(Task to complete): Across the records that follow, determine how many lines contain "Body" and give only the resulting number.

··· Task material

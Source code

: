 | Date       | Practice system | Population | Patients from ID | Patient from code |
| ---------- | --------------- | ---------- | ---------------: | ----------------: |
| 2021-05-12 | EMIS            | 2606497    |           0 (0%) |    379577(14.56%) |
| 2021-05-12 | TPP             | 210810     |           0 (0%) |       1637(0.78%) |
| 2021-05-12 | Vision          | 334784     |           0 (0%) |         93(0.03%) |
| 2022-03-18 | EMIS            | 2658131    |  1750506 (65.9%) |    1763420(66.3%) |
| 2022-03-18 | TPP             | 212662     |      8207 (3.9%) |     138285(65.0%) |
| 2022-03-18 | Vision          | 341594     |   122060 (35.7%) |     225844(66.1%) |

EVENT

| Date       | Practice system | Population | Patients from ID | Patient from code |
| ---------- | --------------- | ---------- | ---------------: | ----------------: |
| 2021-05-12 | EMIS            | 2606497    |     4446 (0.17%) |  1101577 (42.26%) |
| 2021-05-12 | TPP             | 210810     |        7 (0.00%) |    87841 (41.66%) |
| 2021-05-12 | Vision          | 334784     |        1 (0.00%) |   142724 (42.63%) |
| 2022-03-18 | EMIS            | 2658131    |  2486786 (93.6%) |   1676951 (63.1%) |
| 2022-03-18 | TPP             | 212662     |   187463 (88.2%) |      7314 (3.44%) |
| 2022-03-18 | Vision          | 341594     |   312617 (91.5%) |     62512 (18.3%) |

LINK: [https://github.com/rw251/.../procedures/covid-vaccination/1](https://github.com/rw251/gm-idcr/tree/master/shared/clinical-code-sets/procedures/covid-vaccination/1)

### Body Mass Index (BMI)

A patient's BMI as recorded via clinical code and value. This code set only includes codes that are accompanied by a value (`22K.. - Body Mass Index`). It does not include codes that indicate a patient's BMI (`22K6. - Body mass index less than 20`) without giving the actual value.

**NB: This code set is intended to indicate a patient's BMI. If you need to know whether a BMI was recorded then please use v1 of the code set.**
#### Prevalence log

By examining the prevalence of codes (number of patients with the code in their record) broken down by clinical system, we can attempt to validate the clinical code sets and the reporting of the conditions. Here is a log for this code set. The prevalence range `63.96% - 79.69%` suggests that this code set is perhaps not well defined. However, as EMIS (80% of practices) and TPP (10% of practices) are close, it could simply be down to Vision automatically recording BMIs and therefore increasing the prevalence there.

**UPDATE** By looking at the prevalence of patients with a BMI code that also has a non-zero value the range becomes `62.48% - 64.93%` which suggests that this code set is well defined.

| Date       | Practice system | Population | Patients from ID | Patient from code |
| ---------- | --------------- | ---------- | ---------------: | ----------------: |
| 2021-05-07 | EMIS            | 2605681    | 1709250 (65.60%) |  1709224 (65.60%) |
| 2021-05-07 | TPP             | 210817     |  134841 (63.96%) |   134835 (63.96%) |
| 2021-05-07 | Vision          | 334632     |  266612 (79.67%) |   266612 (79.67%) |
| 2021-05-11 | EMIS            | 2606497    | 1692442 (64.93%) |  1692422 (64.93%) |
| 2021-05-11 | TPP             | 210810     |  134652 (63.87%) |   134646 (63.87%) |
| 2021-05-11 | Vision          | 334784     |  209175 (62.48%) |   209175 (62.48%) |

······

(Response area): 2